- Shadow AI is becoming a growing concern for firms everywhere
- Bosses are aware of it, but often powerless to stop
- Risks include security flaws, breaches and even data leaks
Bosses everywhere are starting to despair at employees taking the law into their own hands when it comes to using AI at work, new research has shown.
A report from Dataiku has revealed how senior leaders are increasingly frustrated at the use of “shadow AI” in their organizations as workers look for extra help.
The report found 50% of senior British data leaders believe more than half of their employees are using Gen AI tools for company work without permission, possibly putting systems and data at risk.
Shadow AI risks
The study also found 90% of British data leaders cite data integration challenges or proprietary data access as their top concern when deploying AI (the highest level globally).
A lack of technical understanding at a leadership level was also raised as a particular concern, as over three-quarters (78%) said their C-suite underestimates the time and difficulty required to achieve AI systems which would be reliable enough for production deployment.
This ultimately often led to rushed deployments on fractured infrastructure, creating further obstacles to productivity which AI should in fact be solving.

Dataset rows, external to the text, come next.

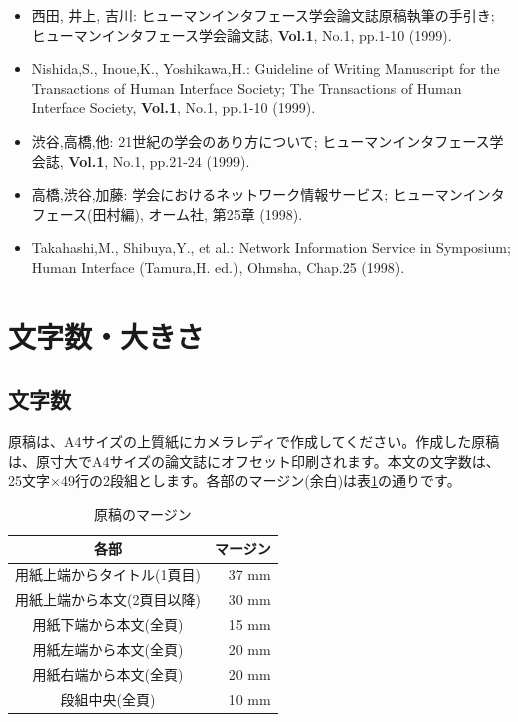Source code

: \documentclass{hissymp}
\begin{document}
	{\small
	\begin{itemize}
	\item[{[1]}]
		西田, 井上, 吉川:
		ヒューマンインタフェース学会論文誌原稿執筆の手引き;
		ヒューマンインタフェース学会論文誌,
		{\bf Vol.1}, No.1, pp.1-10 (1999).
	\item[{[2]}]
		Nishida,S., Inoue,K., Yoshikawa,H.:
		Guideline of Writing Manuscript for the Transactions of Human Interface Society;
		The Transactions of Human Interface Society,
		{\bf Vol.1}, No.1, pp.1-10 (1999).
	\item[{[3]}]
		渋谷,高橋,他:
		21世紀の学会のあり方について;
		ヒューマンインタフェース学会誌,
		{\bf Vol.1}, No.1, pp.21-24 (1999).
	\item[{[4]}]
		高橋,渋谷,加藤:
		学会におけるネットワーク情報サービス;
		ヒューマンインタフェース(田村編),
		オーム社, 第25章 (1998).
	\item[{[5]}]
		Takahashi,M., Shibuya,Y., et al.:
		Network Information Service in Symposium;
		Human Interface (Tamura,H. ed.),
		Ohmsha, Chap.25 (1998).
	\end{itemize}}


\section{文字数・大きさ}

\subsection{文字数}
原稿は、A4サイズの上質紙にカメラレディで作成してください。作成した原稿は、原寸大でA4サイズの論文誌にオフセット印刷されます。本文の文字数は、25文字×49行の2段組とします。各部のマージン(余白)は表\ref{table:margin}の通りです。

\begin{table}[bt]
	\begin{center}
	\caption{原稿のマージン}		%
	\label{table:margin}
	\begin{tabular}[hbt]{c r}
	\hline
	\bf 各部 & \bf マージン\\
	\hline
	用紙上端からタイトル(1頁目) & 37 mm\\
	用紙上端から本文(2頁目以降) & 30 mm\\
	用紙下端から本文(全頁) & 15 mm\\
	用紙左端から本文(全頁) & 20 mm\\
	用紙右端から本文(全頁) & 20 mm\\
	段組中央(全頁) & 10 mm\\
	\hline
	\end{tabular}
	\end{center}
\end{table}
\end{document}
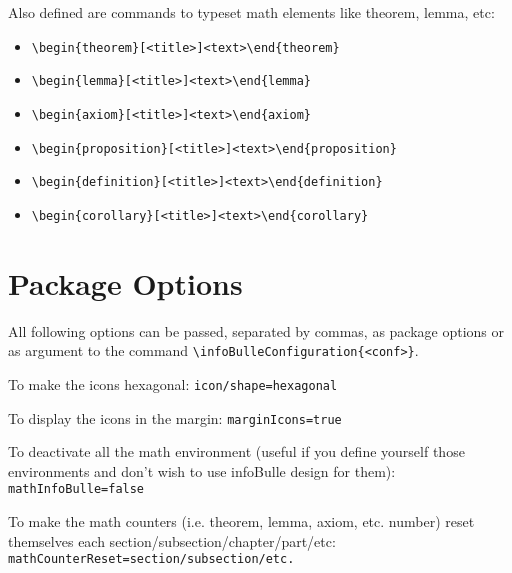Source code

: \documentclass[a4paper, 11pt, oneside, fleqn]{article}
\begin{document}
Also defined are commands to typeset math elements like theorem, lemma, etc:
\begin{itemize}
	\item \verb|\begin{theorem}[<title>]<text>\end{theorem}|
	\item \verb|\begin{lemma}[<title>]<text>\end{lemma}|
	\item \verb|\begin{axiom}[<title>]<text>\end{axiom}|
	\item \verb|\begin{proposition}[<title>]<text>\end{proposition}|
	\item \verb|\begin{definition}[<title>]<text>\end{definition}|
	\item \verb|\begin{corollary}[<title>]<text>\end{corollary}|
\end{itemize}

\section{Package Options}
All following options can be passed, separated by commas, as package options or as argument to the command \verb|\infoBulleConfiguration{<conf>}|.

To make the icons hexagonal: \verb|icon/shape=hexagonal|

To display the icons in the margin: \verb|marginIcons=true|

To deactivate all the math environment (useful if you define yourself those environments and don't wish to use infoBulle design for them): \verb|mathInfoBulle=false|

To make the math counters (i.e. theorem, lemma, axiom, etc. number) reset themselves each section/subsection/chapter/part/etc: \verb|mathCounterReset=section/subsection/etc.|
\end{document}
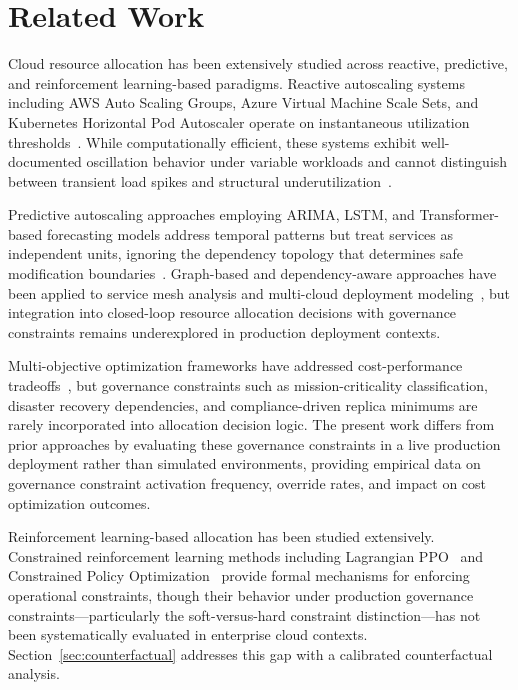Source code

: \documentclass[runningheads]{llncs}
\begin{document}
\section{Related Work}
\label{sec:related}

Cloud resource allocation has been extensively studied across reactive, predictive, and reinforcement learning-based paradigms. Reactive autoscaling systems including AWS Auto Scaling Groups, Azure Virtual Machine Scale Sets, and Kubernetes Horizontal Pod Autoscaler operate on instantaneous utilization thresholds~\cite{wettinger}. While computationally efficient, these systems exhibit well-documented oscillation behavior under variable workloads and cannot distinguish between transient load spikes and structural underutilization~\cite{roy}.

Predictive autoscaling approaches employing ARIMA, LSTM, and Transformer-based forecasting models address temporal patterns but treat services as independent units, ignoring the dependency topology that determines safe modification boundaries~\cite{guo}. Graph-based and dependency-aware approaches have been applied to service mesh analysis and multi-cloud deployment modeling~\cite{wettinger}, but integration into closed-loop resource allocation decisions with governance constraints remains underexplored in production deployment contexts.

Multi-objective optimization frameworks have addressed cost-performance tradeoffs~\cite{nguyen}, but governance constraints such as mission-criticality classification, disaster recovery dependencies, and compliance-driven replica minimums are rarely incorporated into allocation decision logic. The present work differs from prior approaches by evaluating these governance constraints in a live production deployment rather than simulated environments, providing empirical data on governance constraint activation frequency, override rates, and impact on cost optimization outcomes.

Reinforcement learning-based allocation has been studied extensively. Constrained reinforcement learning methods including Lagrangian PPO~\cite{schulman} and Constrained Policy Optimization~\cite{achiam} provide formal mechanisms for enforcing operational constraints, though their behavior under production governance constraints---particularly the soft-versus-hard constraint distinction---has not been systematically evaluated in enterprise cloud contexts. Section~\ref{sec:counterfactual} addresses this gap with a calibrated counterfactual analysis.
\end{document}
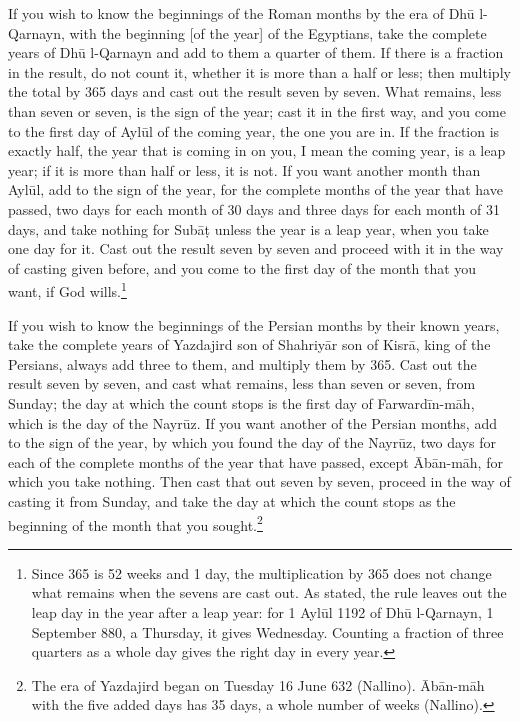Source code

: \documentclass[11pt]{article}
\newcommand{\ArPage}[1]{\marginpar{\footnotesize\color{gray}Ar.\,p.\,#1}}
\begin{document}
\par \ArPage{102}If you wish to know the beginnings of the Roman months by the era of Dhū l-Qarnayn, with the beginning [of the year] of the Egyptians, take the complete years of Dhū l-Qarnayn and add to them a quarter of them. If there is a fraction in the result, do not count it, whether it is more than a half or less; then multiply the total by 365 days and cast out the result seven by seven. What remains, less than seven or seven, is the sign of the year; cast it in the first way, and you come to the first day of Aylūl of the coming year, the one you are in. If the fraction is exactly half, the year that is coming in on you, I mean the coming year, is a leap year; if it is more than half or less, it is not. If you want another month than Aylūl, add to the sign of the year, for the complete months of the year that have passed, two days for each month of 30 days and three days for each month of 31 days, and take nothing for Subāṭ unless the year is a leap year, when you take one day for it. Cast out the result seven by seven and proceed with it in the way of casting given before, and you come to the first day of the month that you want, if God wills.\footnote{Since 365 is 52 weeks and 1 day, the multiplication by 365 does not change what remains when the sevens are cast out. As stated, the rule leaves out the leap day in the year after a leap year: for 1 Aylūl 1192 of Dhū l-Qarnayn, 1 September 880, a Thursday, it gives Wednesday. Counting a fraction of three quarters as a whole day gives the right day in every year.}\par
\par If you wish to know the beginnings of the Persian months by their known years, take the complete years of Yazdajird son of Shahriyār son of Kisrā, king of the Persians, always add three to them, and multiply them by 365. Cast out the result seven by seven, and cast what remains, less than seven or seven, from Sunday; the day at which the count stops is the first day of Farwardīn-māh, which is the day of the Nayrūz. If you want another of the Persian months, add to the sign of the year, by which you found the day of the Nayrūz, two days for each of the complete months of the year that have passed, except Ābān-māh, for which you take nothing. Then cast that out seven by seven, proceed in the way of casting it from Sunday, and take the day at which the count stops as the beginning of the month that you sought.\footnote{The era of Yazdajird began on Tuesday 16 June 632 (Nallino). Ābān-māh with the five added days has 35 days, a whole number of weeks (Nallino).}\par
\end{document}
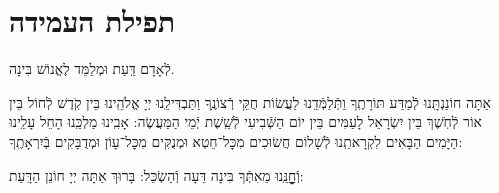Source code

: \documentclass[twoside, openany, parskip=half, 11pt]{book}
\begin{document}
\boruchhashemleolam

\yerueinnu

\halfkaddish

\section*{ תפילת העמידה }


\amidaopening{\ayt}{}

לְֿאָדָם דַּֽעַת וּמְלַמֵּד לֶאֱנוֹשׁ בִּינָה.
\begin{narrow}
אַתָּה חוֹנַנְתָּֽנוּ לְֿמַדַּע תּוֹרָתֶֽךָ וַתְּֿלַמְּֿדֵֽנוּ לַעֲשׂוֹת חֻקֵּי רְֿצוֹנֶֽךָ וַתַּבְדִּילֵֽנוּ יְיָ אֱלֹהֵֽינוּ בֵּין קֹֽדֶשׁ לְֿחוֹל בֵּין אוֹר לְֿחֹֽשֶׁךְ בֵּין יִשְׂרָאֵל לָעַמִּים בֵּין יוֹם הַשְּֿׁבִיעִי לְֿשֵֽׁשֶׁת יְֿמֵי הַמַּעֲשֶׂה: אָבִֽינוּ מַלְכֵּֽנוּ הָחֵל עָלֵֽינוּ הַיָּמִים הַבָּאִים לִקְרָאתֵֽנוּ לְֿשָׁלוֹם חֲשׂוּכִים מִכׇּל־חֵטְא וּמְנֻקִּים מִכׇּל־עָוֹן וּמְדֻבָּקִים בְּֿיִרְאָתֶֽךָ:\\
\end{narrow}
וְֿחׇׇׇׇׇׇׇׇָנֵּֽנוּ מֵאִתְּֿךָ בִּינָה דֵּעָה וְֿהַשְׂכֵּל: בָּרוּךְ אַתָּה יְיָ חוֹנֵן הַדָּֽעַת:

\weekdaysateshuva

\weekdaysaselichah

\weekdaysageulah

\weekdaysarefuah

\weekdaysaberacha

\weekdaysashofar

\weekdaysamishpat

\weekdaysaminim

\weekdaysatzadikim

\weekdaysayerushelayim

\weekdaysamalchus

\weekdaysashemakoleinu

\retzeh

\clearpage

\vspace{-\baselineskip}
\yaalehveyavo

\zion

\newcommand{\maarivmodim}{
\firstword{מוֹדִים}
אֲנַֽחְנוּ לָךְ שָׁאַתָּה הוּא יְיָ אֱלֹהֵֽינוּ וֵאלֹהֵי אֲבוֹתֵֽינוּ לְֿעוֹלָם וָעֶד צוּר חַיֵּֽינוּ מָגֵן יִשְׁעֵֽנוּ אַתָּה הוּא לְֿדוֹר וָדוֹר: נוֹדֶה לְּֿךָ וּנְסַפֵּר תְּֿהִלָּתֶֽךָ עַל חַיֵּֽינוּ הַמְּֿסוּרִים בְּֿיָדֶֽךָ וְֿעַל נִשְׁמוֹתֵֽינוּ הַפְּֿקוּדוֹת לָךְ וְֿעַל נִסֶּֽיךָ שֶׁבְּֿכׇל־יוֹם עִמָּֽנוּ וְֿעַל נִפְלְֿאוֹתֶֽיךָ וְֿטוֹבוֹתֶֽיךָ שֶׁבְּֿכׇל־עֵת עֶֽרֶב וָבֹֽקֶר וְֿצׇׇׇׇׇׇׇׇׇׇׇׇׇׇׇׇָהֳרָֽיִם: הַטּוֹב כִּי לֹא כָלוּ רַחֲמֶֽיךָ וְֿהַמְֿרַחֵם כִּי לֹא תַֽמּוּ חֲסָדֶֽיךָ מֵעוֹלָם קִוִֽינוּ לָךְ:
}
\end{document}
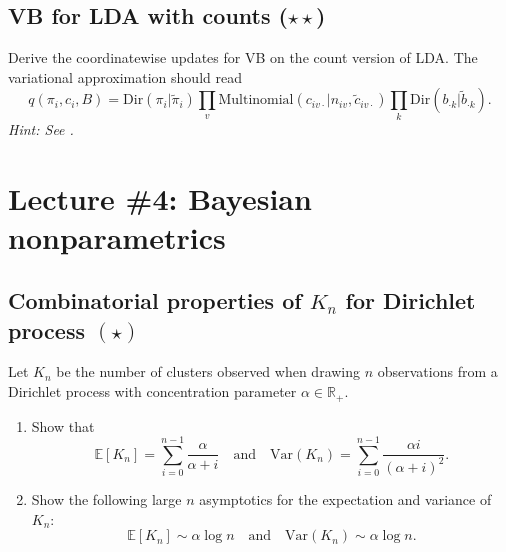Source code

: \documentclass{article}
\newif\ifsolutions
\newcommand\solution[1]{
\ifsolutions
\begin{mdframed}[style=MyFrame]
\textcolor{bleu}{\textbf{Solution:} #1}
\end{mdframed}
\fi
}
\begin{document}
\subsection{VB for LDA with counts ($\star\star$)}
Derive the coordinatewise updates for VB on the count version of LDA. The variational approximation should read
$$
q(\pi_i, c_i, B) = \text{Dir}(\pi_i\vert\tilde\pi_i) \prod_v \text{Multinomial}(c_{iv\cdot}\vert n_{iv}, \tilde{c}_{iv\cdot}) \prod_k \text{Dir}(b_{\cdot k}\vert\tilde b_{\cdot k}).
$$
\emph{Hint: See \cite[Section 27.3.6]{Mur12}.}

\section{Lecture \#4: Bayesian nonparametrics}

\subsection{Combinatorial properties of $K_n$ for Dirichlet process $(\star)$}
\label{ex:K_n-DP}
Let $K_n$ be the number of clusters observed when drawing $n$ observations from a Dirichlet process with concentration parameter $\alpha\in\mathbb{R}_+$.

\begin{enumerate}
	\item Show that
\begin{equation*}
    \mathbb{E}[K_{n}] = \sum_{i=0}^{n-1} \frac{\alpha}{\alpha + i} \quad \text{and} \quad \mbox{Var}(K_n) = \sum_{i=0}^{n-1} \frac{\alpha i}{(\alpha + i)^2}.
\end{equation*}
	\item Show the following large $n$ asymptotics for the expectation and variance of $K_n$:
\begin{equation*}
        \mathbb{E}[K_n] \sim \alpha\log n  \quad \text{and} \quad \mbox{Var}(K_n)\sim \alpha\log n.
\end{equation*}
\end{enumerate}

\solution{
\begin{enumerate}
	\item The expressions are obtained by writing $K_n$ as a sum of independent Bernoulli random variables of parameter $\frac{\alpha}{\alpha+i}$, for $i=0,\ldots, n-1$, due to the DP predictive distribution.
	\item This is obtained by factorizing by $\alpha$ and by Riemann sums of the intergal of $x\mapsto 1/x$ over interval $[1,n]$.
\end{enumerate}
}
\end{document}
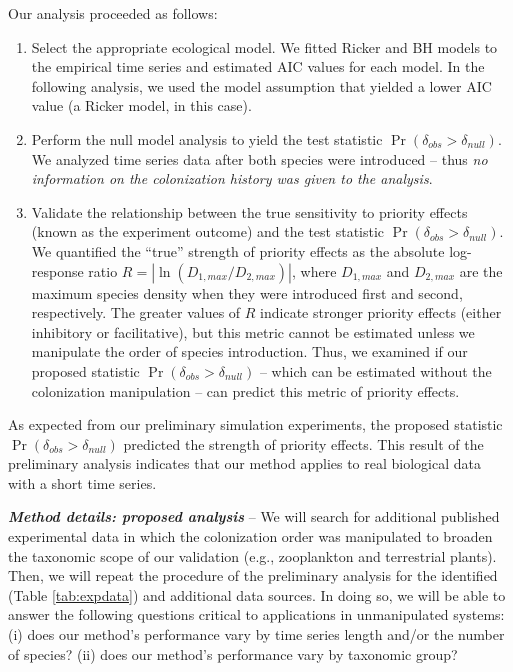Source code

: \documentclass[12pt, class=article, crop=false]{standalone}
\begin{document}
Our analysis proceeded as follows:

\begin{enumerate}
    \item Select the appropriate ecological model.
    We fitted Ricker and BH models to the empirical time series and estimated AIC values for each model.
    In the following analysis, we used the model assumption that yielded a lower AIC value (a Ricker model, in this case).
    \item Perform the null model analysis to yield the test statistic $\Pr(\delta_{obs} > \delta_{null})$.
    We analyzed time series data after both species were introduced -- thus \textit{no information on the colonization history was given to the analysis}.
    \item Validate the relationship between the true sensitivity to priority effects (known as the experiment outcome) and the test statistic $\Pr(\delta_{obs} > \delta_{null})$.
    We quantified the ``true'' strength of priority effects as the absolute log-response ratio $R = |\ln (D_{1, max} / D_{2, max})|$, where $D_{1, max}$ and $D_{2, max}$ are the maximum species density when they were introduced first and second, respectively.
    The greater values of $R$ indicate stronger priority effects (either inhibitory or facilitative), but this metric cannot be estimated unless we manipulate the order of species introduction.
    Thus, we examined if our proposed statistic $\Pr(\delta_{obs} > \delta_{null})$ -- which can be estimated without the colonization manipulation -- can predict this metric of priority effects.
\end{enumerate}

As expected from our preliminary simulation experiments, the proposed statistic $\Pr(\delta_{obs} > \delta_{null})$ predicted the strength of priority effects.
This result of the preliminary analysis indicates that our method applies to real biological data with a short time series.


\textit{\textbf{Method details: proposed analysis}} --
We will search for additional published experimental data in which the colonization order was manipulated to broaden the taxonomic scope of our validation (e.g., zooplankton and terrestrial plants).
Then, we will repeat the procedure of the preliminary analysis for the identified (Table \ref{tab:expdata}) and additional data sources. 
In doing so, we will be able to answer the following questions critical to applications in unmanipulated systems: (i) does our method's performance vary by time series length and/or the number of species? (ii) does our method's performance vary by taxonomic group?
\end{document}
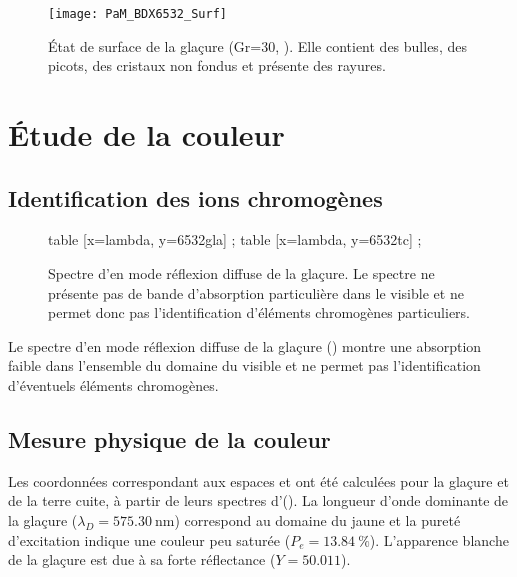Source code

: \begin{figure}[htb]
  \texttt{[image: PaM\_BDX6532\_Surf]}
  \caption{\legendeE 
           État de surface de la glaçure (Gr=30, ). Elle contient des bulles, des 
           picots, des cristaux non fondus et présente des rayures.}
  \label{surf:6532}
\end{figure}


\section{Étude de la couleur}

\subsection{Identification des ions chromogènes}
\begin{figure}[htb]
  \begin{plotspectre}
       table [x=lambda, y=6532gla] {\gladata} ;
       table [x=lambda, y=6532tc] {\tcdata} ;
  \end{plotspectre}
  \caption{\legendeE 
           Spectre d'\AO en mode réflexion diffuse de la glaçure. Le spectre ne présente pas de bande d'absorption particulière dans le visible et ne permet donc pas l'identification d'éléments chromogènes particuliers.}
  \label{spectre:6532}
\end{figure}

Le spectre d'\AO en mode réflexion diffuse de la glaçure () montre une absorption faible dans l'ensemble du domaine du visible et ne permet pas l'identification d'éventuels éléments chromogènes.

\subsection{Mesure physique de la couleur}
Les coordonnées \trichros correspondant aux espaces \Yxy et \Lab ont été calculées pour la glaçure et de la terre cuite, à partir de leurs spectres d'\AO (). La longueur d'onde dominante de la glaçure ($\lambda_D=\SI{575.30}{\nm}$) correspond au domaine du jaune \autocite{Kelly_1976} et la pureté d'excitation indique une couleur peu saturée ($P_e=\SI{13.84}{\percent}$). L'apparence blanche de la glaçure est due à sa forte réflectance ($Y=\num{50.011}$).

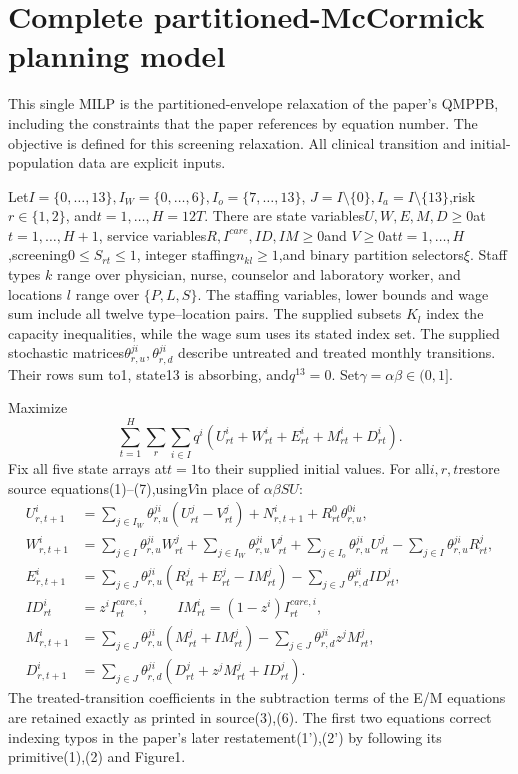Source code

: \documentclass{article}
\begin{document}
\section*{Complete partitioned-McCormick planning model}
This single MILP is the partitioned-envelope relaxation of the paper's QMPPB,
including the constraints that the paper references by equation number.
The objective is defined for this screening relaxation. All clinical transition and initial-population data
are explicit inputs.

Let$I=\{0,\ldots,13\}, I_W=\{0,\ldots,6\},I_o=\{7,\ldots,13\}$,
$J=I\setminus\{0\},I_a=I\setminus\{13\}$,risk$r\in\{1,2\}$,
and$t=1,\ldots,H=12T$. There are state variables$U,W,E,M,D\ge0$at
$t=1,\ldots,H+1$, service variables$R,I^{care},ID,IM\ge0$and
$V\ge0$at$t=1,\ldots,H$,screening$0\le S_{rt}\le1$,
integer staffing$n_{kl}\ge1$,and binary partition selectors$\xi$.
Staff types $k$ range over physician, nurse, counselor and laboratory worker,
and locations $l$ range over $\{P,L,S\}$. The staffing variables, lower bounds
and wage sum include all twelve type--location pairs. The supplied subsets
$K_l$ index the capacity inequalities, while the wage sum uses its stated index set.
The supplied stochastic matrices$\theta^{ji}_{r,u},\theta^{ji}_{r,d}$
describe untreated and treated monthly transitions. Their rows sum to1,
state13 is absorbing, and$q^{13}=0$. Set$\gamma=\alpha\beta\in(0,1]$.

Maximize
\[
\sum_{t=1}^H\sum_r\sum_{i\in I}q^i
(U^i_{rt}+W^i_{rt}+E^i_{rt}+M^i_{rt}+D^i_{rt}).
\]
Fix all five state arrays at$t=1$to their supplied initial values.
For all$i,r,t$restore source equations(1)--(7),using$V$in place of
$\alpha\beta SU$:
\begin{align*}
U^i_{r,t+1}
 &=\sum_{j\in I_W}\theta^{ji}_{r,u}(U^j_{rt}-V^j_{rt})
      +N^i_{r,t+1}+R^0_{rt}\theta^{0i}_{r,u},\\
W^i_{r,t+1}
 &=\sum_{j\in I}\theta^{ji}_{r,u}W^j_{rt}
    +\sum_{j\in I_W}\theta^{ji}_{r,u}V^j_{rt}
    +\sum_{j\in I_o}\theta^{ji}_{r,u}U^j_{rt}
    -\sum_{j\in I}\theta^{ji}_{r,u}R^j_{rt},\\
E^i_{r,t+1}
 &=\sum_{j\in J}\theta^{ji}_{r,u}(R^j_{rt}+E^j_{rt}-IM^j_{rt})
    -\sum_{j\in J}\theta^{ji}_{r,d}ID^j_{rt},\\
ID^i_{rt}&=z^i I^{care,i}_{rt},\qquad
IM^i_{rt}=(1-z^i)I^{care,i}_{rt},\\
M^i_{r,t+1}
 &=\sum_{j\in J}\theta^{ji}_{r,u}(M^j_{rt}+IM^j_{rt})
    -\sum_{j\in J}\theta^{ji}_{r,d}z^jM^j_{rt},\\
D^i_{r,t+1}
 &=\sum_{j\in J}\theta^{ji}_{r,d}(D^j_{rt}+z^jM^j_{rt}+ID^j_{rt}).
\end{align*}
The treated-transition coefficients in the subtraction terms of the E/M
equations are retained exactly as printed in source(3),(6).
The first two equations correct indexing typos in the paper's later
restatement(1'),(2') by following its primitive(1),(2) and Figure1.
\end{document}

Dataiku polled over 800 respondents across the world for its survey, including gathering “confessions” from attendees in an “AI Confessions Booth” during its Dataiku Summit: London event in September 2025.
Among the stories told by respondents was one senior executive who admitted, “I know almost all of my employees are using shadow AI — and most of them copy and paste sensitive data into ChatGPT every week.”
Another respondent, a senior sales director, noted, “we are currently building AI randomly, with no regard to the data foundations…people have invested huge amounts in AI, but the data foundations are so shaky the return on investment won’t be there.”
However despite these challenges, nearly all (96%) of respondents said AI systems could elevate and enhance expert knowledge rather than replacing it, with employees using AI to support tasks such as SQL and programming.
“These confessions are a reminder that AI in the enterprise isn’t failing because it’s too powerful, but because it’s too unmanaged. Behind closed doors, British data leaders are admitting to cutting corners, improvising architectures, and hoping no one notices. That should shake every executive awake,” says Florian Douetteau, CEO and co-founder of Dataiku.
“The winners won’t be the ones deploying the fastest, but the ones building AI on foundations that are governed, explainable, and accountable.”